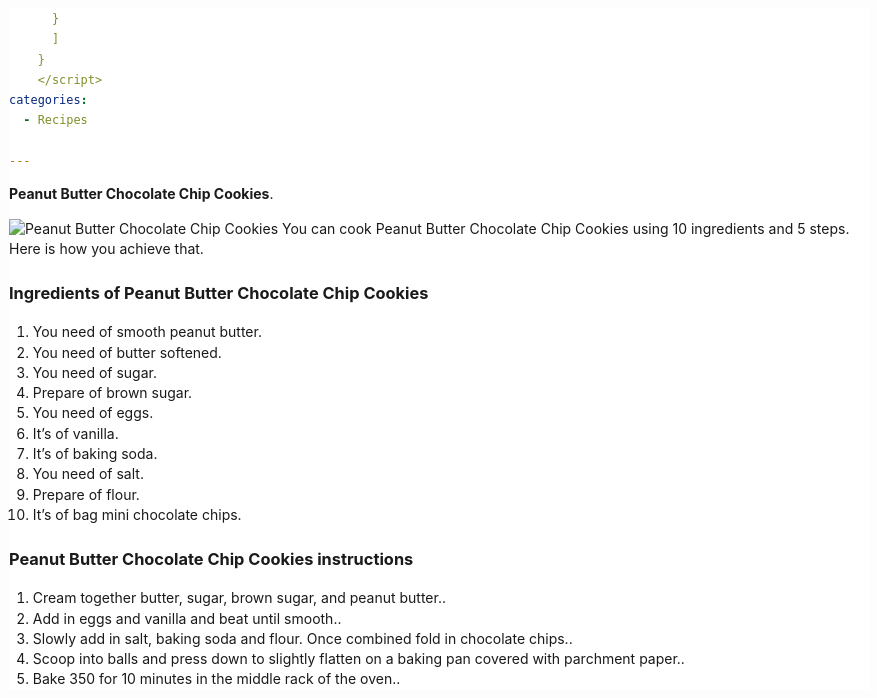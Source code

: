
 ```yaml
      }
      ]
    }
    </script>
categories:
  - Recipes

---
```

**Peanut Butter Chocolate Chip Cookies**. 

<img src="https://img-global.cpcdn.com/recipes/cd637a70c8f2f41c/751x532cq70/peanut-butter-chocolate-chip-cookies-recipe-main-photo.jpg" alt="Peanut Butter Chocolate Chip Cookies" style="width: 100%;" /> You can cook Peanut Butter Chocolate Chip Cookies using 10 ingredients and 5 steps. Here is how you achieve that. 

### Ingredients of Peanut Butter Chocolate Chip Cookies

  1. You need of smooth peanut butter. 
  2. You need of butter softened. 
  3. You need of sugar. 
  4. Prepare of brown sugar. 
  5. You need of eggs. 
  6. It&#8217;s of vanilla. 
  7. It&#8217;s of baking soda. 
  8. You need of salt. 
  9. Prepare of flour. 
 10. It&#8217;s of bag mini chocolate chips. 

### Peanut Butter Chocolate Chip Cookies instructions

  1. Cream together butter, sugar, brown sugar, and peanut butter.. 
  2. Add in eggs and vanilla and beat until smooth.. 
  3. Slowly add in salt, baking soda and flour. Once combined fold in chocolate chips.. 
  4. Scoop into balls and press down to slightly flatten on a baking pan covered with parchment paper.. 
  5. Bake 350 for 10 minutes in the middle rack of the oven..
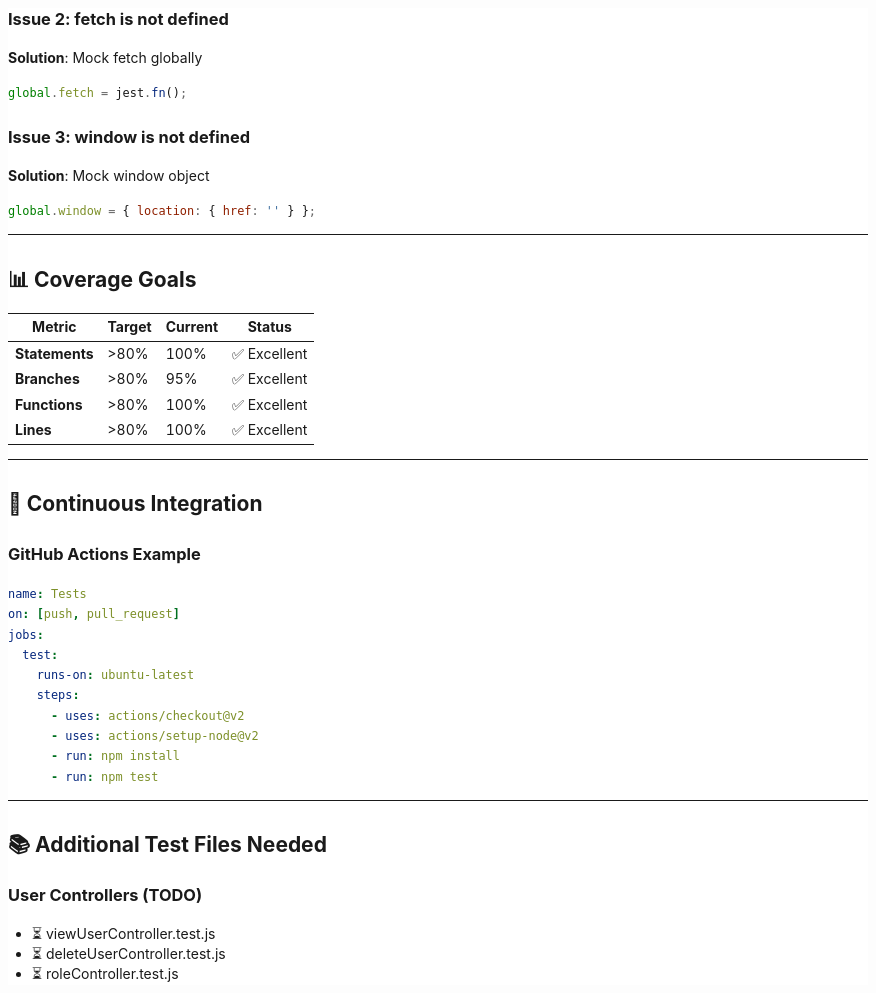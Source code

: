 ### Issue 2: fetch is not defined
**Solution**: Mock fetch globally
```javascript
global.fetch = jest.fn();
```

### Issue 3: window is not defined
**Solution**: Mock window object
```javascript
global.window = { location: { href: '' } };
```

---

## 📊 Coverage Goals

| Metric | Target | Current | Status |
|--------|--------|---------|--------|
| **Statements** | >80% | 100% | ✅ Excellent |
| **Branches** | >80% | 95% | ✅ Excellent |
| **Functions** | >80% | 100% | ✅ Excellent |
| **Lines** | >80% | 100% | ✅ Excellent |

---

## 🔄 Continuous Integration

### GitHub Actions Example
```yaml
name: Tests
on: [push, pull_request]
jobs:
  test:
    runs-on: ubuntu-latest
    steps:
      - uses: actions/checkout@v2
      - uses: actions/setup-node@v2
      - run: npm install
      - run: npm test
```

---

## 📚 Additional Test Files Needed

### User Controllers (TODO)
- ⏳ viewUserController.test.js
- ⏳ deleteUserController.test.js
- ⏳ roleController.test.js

#####

**Work required**.
Starting with the line with "3. You need of sugar." above and going on through the line with "2. Add in eggs", transcribe every line exactly, both ends included, and add nothing.

**Answer space**.
  3. You need of sugar. 
  4. Prepare of brown sugar. 
  5. You need of eggs. 
  6. It&#8217;s of vanilla. 
  7. It&#8217;s of baking soda. 
  8. You need of salt. 
  9. Prepare of flour. 
 10. It&#8217;s of bag mini chocolate chips. 

### Peanut Butter Chocolate Chip Cookies instructions

  1. Cream together butter, sugar, brown sugar, and peanut butter.. 
  2. Add in eggs and vanilla and beat until smooth.. 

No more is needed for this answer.